Wunghnu (/ˈwʌn.juː/ WUN-yoo) is a town in the Goulburn Valley region of northern Victoria, Australia. The town is located in the Shire of Moira local government area, 204 km north of the state capital, Melbourne. The local railway station was opened on the Goulburn Valley railway in 1881, but does not see any passenger services, being the site of a siding and grain silos.

Wunghnu Post Office opened earlier on 6 July 1877.

Wunghnu is situated on the Goulburn Valley Highway (Carlisle Street) and the Nine Mile Creek runs through the town at the north end. Wunghnu Primary School is located on the west side of the highway near the creek. The 1u cafe (recently re-opened in May 2012) is also located at the north end of town on the east side of the highway opposite the water tower and Graham Park and local public toilets are located near the creek.

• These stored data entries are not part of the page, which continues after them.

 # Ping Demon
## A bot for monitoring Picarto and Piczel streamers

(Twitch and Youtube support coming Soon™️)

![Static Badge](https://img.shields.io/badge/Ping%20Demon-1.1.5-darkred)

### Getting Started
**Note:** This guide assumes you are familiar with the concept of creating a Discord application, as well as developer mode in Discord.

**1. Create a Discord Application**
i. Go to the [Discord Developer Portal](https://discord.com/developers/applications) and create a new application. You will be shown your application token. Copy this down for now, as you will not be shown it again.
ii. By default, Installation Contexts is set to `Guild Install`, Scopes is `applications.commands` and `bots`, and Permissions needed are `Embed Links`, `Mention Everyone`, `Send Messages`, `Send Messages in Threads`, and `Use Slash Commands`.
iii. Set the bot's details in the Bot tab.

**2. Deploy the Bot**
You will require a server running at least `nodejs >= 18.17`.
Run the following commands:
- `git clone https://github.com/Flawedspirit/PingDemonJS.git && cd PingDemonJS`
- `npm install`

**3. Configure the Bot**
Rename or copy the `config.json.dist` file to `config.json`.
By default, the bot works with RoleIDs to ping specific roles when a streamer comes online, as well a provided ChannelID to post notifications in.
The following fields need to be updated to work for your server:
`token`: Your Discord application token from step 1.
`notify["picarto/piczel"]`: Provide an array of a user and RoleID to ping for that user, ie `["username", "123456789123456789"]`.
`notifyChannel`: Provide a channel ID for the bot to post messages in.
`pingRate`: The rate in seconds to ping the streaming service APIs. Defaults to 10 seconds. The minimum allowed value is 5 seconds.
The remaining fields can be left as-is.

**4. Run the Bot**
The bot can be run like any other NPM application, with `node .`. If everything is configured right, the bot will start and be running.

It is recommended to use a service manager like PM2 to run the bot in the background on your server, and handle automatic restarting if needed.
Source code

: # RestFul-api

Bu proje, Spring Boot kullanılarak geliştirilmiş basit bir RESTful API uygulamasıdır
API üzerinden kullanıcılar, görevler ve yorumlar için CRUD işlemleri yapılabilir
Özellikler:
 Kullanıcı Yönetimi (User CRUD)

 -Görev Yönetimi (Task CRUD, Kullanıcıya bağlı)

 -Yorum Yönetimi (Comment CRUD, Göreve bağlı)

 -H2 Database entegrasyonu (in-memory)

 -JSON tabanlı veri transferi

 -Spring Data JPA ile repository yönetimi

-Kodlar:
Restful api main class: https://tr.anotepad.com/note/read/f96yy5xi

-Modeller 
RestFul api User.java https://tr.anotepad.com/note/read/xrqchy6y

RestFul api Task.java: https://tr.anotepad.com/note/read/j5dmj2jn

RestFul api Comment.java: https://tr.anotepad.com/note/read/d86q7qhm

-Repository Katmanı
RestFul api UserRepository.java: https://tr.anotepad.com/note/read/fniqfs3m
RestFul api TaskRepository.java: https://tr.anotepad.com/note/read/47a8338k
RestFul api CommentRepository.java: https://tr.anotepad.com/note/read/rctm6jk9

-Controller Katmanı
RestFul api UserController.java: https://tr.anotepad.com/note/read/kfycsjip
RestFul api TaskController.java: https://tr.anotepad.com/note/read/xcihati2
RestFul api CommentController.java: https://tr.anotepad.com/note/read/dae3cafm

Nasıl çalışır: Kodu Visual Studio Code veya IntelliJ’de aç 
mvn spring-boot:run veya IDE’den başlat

This area is a popular rest stop for travellers.

The town had an Australian rules football team competing in the Picola & District Football League however folded due to a lack of players. Wunghnu has a bowls club and a Vintage Tractor Pull and Rally run by the Goulburn Valley Vintage Tractor And Farm Machinery Club held annually on the last full weekend of March.

Wunghnu has an active volunteer fire brigade which is part of Country Fire Authority (CFA).

A private automatic weather station is maintained in Wunghnu.